Your assignment
Please reproduce, exactly and with nothing else, every line from the one containing "抛去生育神圣化感觉还有很严肃" through the last line of the records below.

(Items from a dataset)
▬▬▬▬▬▬

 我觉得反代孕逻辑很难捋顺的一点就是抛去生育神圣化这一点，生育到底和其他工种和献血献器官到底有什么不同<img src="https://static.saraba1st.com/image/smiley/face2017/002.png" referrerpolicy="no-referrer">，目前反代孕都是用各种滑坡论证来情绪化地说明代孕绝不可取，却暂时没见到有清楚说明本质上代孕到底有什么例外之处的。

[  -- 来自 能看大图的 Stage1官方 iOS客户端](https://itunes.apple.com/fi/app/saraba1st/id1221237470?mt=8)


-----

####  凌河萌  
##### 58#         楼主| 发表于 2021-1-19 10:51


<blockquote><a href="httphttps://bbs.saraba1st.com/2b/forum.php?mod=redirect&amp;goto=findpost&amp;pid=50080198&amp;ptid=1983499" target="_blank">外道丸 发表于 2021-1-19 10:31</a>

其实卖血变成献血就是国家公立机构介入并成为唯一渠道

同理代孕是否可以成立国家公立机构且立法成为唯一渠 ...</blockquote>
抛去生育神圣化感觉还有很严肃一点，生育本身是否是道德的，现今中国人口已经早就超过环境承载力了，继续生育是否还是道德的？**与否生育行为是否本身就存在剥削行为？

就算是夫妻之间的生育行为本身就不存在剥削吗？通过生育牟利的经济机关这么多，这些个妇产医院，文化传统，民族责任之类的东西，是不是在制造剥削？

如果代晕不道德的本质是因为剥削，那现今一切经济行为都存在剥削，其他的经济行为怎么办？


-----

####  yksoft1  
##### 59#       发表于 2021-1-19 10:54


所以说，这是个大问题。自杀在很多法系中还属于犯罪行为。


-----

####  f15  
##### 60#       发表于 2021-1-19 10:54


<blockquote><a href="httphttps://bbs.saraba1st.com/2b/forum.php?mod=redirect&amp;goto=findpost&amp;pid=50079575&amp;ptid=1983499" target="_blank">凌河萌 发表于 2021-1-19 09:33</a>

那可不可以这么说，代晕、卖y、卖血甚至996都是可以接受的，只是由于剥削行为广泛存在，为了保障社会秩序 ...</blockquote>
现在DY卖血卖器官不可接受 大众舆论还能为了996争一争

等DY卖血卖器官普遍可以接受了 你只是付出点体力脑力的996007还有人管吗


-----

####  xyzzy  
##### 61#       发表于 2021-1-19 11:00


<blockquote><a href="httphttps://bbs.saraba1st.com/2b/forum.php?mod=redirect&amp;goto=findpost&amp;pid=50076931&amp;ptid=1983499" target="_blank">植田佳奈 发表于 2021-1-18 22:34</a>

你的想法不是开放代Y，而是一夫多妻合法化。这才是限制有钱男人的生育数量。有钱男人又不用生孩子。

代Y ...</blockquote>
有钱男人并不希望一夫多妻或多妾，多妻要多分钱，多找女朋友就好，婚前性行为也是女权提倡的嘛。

▬▬▬▬▬▬

Your solution
抛去生育神圣化感觉还有很严肃一点，生育本身是否是道德的，现今中国人口已经早就超过环境承载力了，继续生育是否还是道德的？**与否生育行为是否本身就存在剥削行为？

就算是夫妻之间的生育行为本身就不存在剥削吗？通过生育牟利的经济机关这么多，这些个妇产医院，文化传统，民族责任之类的东西，是不是在制造剥削？

如果代晕不道德的本质是因为剥削，那现今一切经济行为都存在剥削，其他的经济行为怎么办？


-----

####  yksoft1  
##### 59#       发表于 2021-1-19 10:54


所以说，这是个大问题。自杀在很多法系中还属于犯罪行为。


-----

####  f15  
##### 60#       发表于 2021-1-19 10:54


<blockquote><a href="httphttps://bbs.saraba1st.com/2b/forum.php?mod=redirect&amp;goto=findpost&amp;pid=50079575&amp;ptid=1983499" target="_blank">凌河萌 发表于 2021-1-19 09:33</a>

那可不可以这么说，代晕、卖y、卖血甚至996都是可以接受的，只是由于剥削行为广泛存在，为了保障社会秩序 ...</blockquote>
现在DY卖血卖器官不可接受 大众舆论还能为了996争一争

等DY卖血卖器官普遍可以接受了 你只是付出点体力脑力的996007还有人管吗


-----

####  xyzzy  
##### 61#       发表于 2021-1-19 11:00


<blockquote><a href="httphttps://bbs.saraba1st.com/2b/forum.php?mod=redirect&amp;goto=findpost&amp;pid=50076931&amp;ptid=1983499" target="_blank">植田佳奈 发表于 2021-1-18 22:34</a>

你的想法不是开放代Y，而是一夫多妻合法化。这才是限制有钱男人的生育数量。有钱男人又不用生孩子。

代Y ...</blockquote>
有钱男人并不希望一夫多妻或多妾，多妻要多分钱，多找女朋友就好，婚前性行为也是女权提倡的嘛。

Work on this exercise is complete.